● GOAL OF THE EXERCISE
Restate the records in full, keeping every word as it is.

(Stored data entries)
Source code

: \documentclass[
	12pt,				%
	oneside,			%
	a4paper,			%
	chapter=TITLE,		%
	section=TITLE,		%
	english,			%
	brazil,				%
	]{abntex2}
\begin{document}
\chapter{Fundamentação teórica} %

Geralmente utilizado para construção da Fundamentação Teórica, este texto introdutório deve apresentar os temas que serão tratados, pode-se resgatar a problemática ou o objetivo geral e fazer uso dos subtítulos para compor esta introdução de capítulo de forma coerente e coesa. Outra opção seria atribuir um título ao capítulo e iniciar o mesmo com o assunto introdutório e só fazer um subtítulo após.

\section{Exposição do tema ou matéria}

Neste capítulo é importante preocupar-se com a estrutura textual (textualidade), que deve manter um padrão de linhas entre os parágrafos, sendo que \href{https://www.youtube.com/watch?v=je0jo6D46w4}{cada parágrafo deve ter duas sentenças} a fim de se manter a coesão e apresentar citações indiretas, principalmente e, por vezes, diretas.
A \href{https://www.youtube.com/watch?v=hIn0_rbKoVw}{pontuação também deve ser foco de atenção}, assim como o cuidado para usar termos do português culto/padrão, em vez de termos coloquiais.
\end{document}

● PROBLEM SOLUTION
Source code

: \documentclass[
	12pt,				%
	oneside,			%
	a4paper,			%
	chapter=TITLE,		%
	section=TITLE,		%
	english,			%
	brazil,				%
	]{abntex2}
\begin{document}
\chapter{Fundamentação teórica} %

Geralmente utilizado para construção da Fundamentação Teórica, este texto introdutório deve apresentar os temas que serão tratados, pode-se resgatar a problemática ou o objetivo geral e fazer uso dos subtítulos para compor esta introdução de capítulo de forma coerente e coesa. Outra opção seria atribuir um título ao capítulo e iniciar o mesmo com o assunto introdutório e só fazer um subtítulo após.

\section{Exposição do tema ou matéria}

Neste capítulo é importante preocupar-se com a estrutura textual (textualidade), que deve manter um padrão de linhas entre os parágrafos, sendo que \href{https://www.youtube.com/watch?v=je0jo6D46w4}{cada parágrafo deve ter duas sentenças} a fim de se manter a coesão e apresentar citações indiretas, principalmente e, por vezes, diretas.
A \href{https://www.youtube.com/watch?v=hIn0_rbKoVw}{pontuação também deve ser foco de atenção}, assim como o cuidado para usar termos do português culto/padrão, em vez de termos coloquiais.
\end{document}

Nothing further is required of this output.